Task data ▸

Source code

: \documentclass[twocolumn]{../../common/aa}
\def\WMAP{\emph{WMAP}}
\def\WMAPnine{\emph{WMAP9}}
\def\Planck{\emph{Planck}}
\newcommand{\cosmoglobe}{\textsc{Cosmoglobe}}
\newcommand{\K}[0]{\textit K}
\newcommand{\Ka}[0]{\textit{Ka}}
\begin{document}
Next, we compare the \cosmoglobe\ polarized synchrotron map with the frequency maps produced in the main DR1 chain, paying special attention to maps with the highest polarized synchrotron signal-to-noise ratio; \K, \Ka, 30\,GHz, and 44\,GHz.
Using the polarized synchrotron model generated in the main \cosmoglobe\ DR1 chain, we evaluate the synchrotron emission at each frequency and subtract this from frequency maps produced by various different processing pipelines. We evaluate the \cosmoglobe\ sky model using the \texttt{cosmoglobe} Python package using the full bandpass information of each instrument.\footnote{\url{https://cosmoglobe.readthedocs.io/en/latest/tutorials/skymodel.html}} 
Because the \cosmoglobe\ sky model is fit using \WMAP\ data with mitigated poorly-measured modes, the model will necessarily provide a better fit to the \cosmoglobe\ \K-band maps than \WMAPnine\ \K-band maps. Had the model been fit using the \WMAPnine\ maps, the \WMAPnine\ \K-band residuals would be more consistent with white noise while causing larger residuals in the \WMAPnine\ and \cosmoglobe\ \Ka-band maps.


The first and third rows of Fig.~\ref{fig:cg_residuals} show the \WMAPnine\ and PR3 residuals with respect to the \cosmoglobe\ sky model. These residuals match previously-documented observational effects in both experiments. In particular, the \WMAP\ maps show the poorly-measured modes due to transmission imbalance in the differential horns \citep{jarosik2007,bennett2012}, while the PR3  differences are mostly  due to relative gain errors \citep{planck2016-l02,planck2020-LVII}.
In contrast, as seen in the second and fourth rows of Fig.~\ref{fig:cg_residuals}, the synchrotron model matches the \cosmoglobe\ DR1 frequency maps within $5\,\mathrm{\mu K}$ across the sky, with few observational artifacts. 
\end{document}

Work item ▸
Count the lines of the listing above that contain the word "newcommand", and give only the total.

Result for this exercise ▸
3